[[ DATA FOR ANALYSIS open ]]

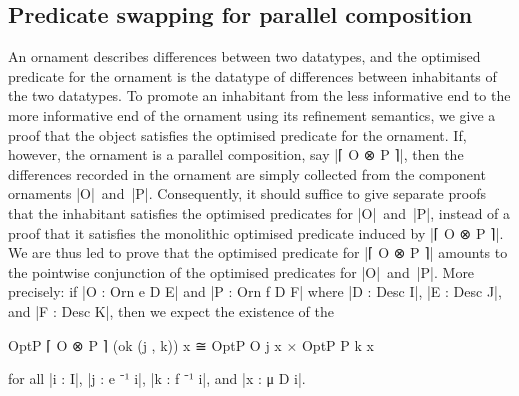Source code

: \subsection{Predicate swapping for parallel composition}
\label{sec:predicate-swapping}

An ornament describes differences between two datatypes, and the optimised predicate for the ornament is the datatype of differences between inhabitants of the two datatypes.
To promote an inhabitant from the less informative end to the more informative end of the ornament using its refinement semantics, we give a proof that the object satisfies the optimised predicate for the ornament.
If, however, the ornament is a parallel composition, say |⌈ O ⊗ P ⌉|, then the differences recorded in the ornament are simply collected from the component ornaments |O|~and~|P|.
Consequently, it should suffice to give separate proofs that the inhabitant satisfies the optimised predicates for |O|~and~|P|, instead of a proof that it satisfies the monolithic optimised predicate induced by |⌈ O ⊗ P ⌉|.
We are thus led to prove that the optimised predicate for |⌈ O ⊗ P ⌉| amounts to the pointwise conjunction of the optimised predicates for |O|~and~|P|.
More precisely: if |O : Orn e D E| and |P : Orn f D F| where |D : Desc I|, |E : Desc J|, and |F : Desc K|, then we expect the existence of the 
\begin{code}
OptP ⌈ O ⊗ P ⌉ (ok (j , k)) x ≅ OptP O j x × OptP P k x
\end{code}
for all |i : I|, |j : e ⁻¹ i|, |k : f ⁻¹ i|, and |x : μ D i|.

[[ DATA FOR ANALYSIS closed ]]

## [INSTRUCTIONS FOR THE TASK]
Please hand back every entry above exactly, with no images in the copy.

## [RESULT FOR THIS EXERCISE]
Source code

: \subsection{Predicate swapping for parallel composition}
\label{sec:predicate-swapping}

An ornament describes differences between two datatypes, and the optimised predicate for the ornament is the datatype of differences between inhabitants of the two datatypes.
To promote an inhabitant from the less informative end to the more informative end of the ornament using its refinement semantics, we give a proof that the object satisfies the optimised predicate for the ornament.
If, however, the ornament is a parallel composition, say |⌈ O ⊗ P ⌉|, then the differences recorded in the ornament are simply collected from the component ornaments |O|~and~|P|.
Consequently, it should suffice to give separate proofs that the inhabitant satisfies the optimised predicates for |O|~and~|P|, instead of a proof that it satisfies the monolithic optimised predicate induced by |⌈ O ⊗ P ⌉|.
We are thus led to prove that the optimised predicate for |⌈ O ⊗ P ⌉| amounts to the pointwise conjunction of the optimised predicates for |O|~and~|P|.
More precisely: if |O : Orn e D E| and |P : Orn f D F| where |D : Desc I|, |E : Desc J|, and |F : Desc K|, then we expect the existence of the 
\begin{code}
OptP ⌈ O ⊗ P ⌉ (ok (j , k)) x ≅ OptP O j x × OptP P k x
\end{code}
for all |i : I|, |j : e ⁻¹ i|, |k : f ⁻¹ i|, and |x : μ D i|.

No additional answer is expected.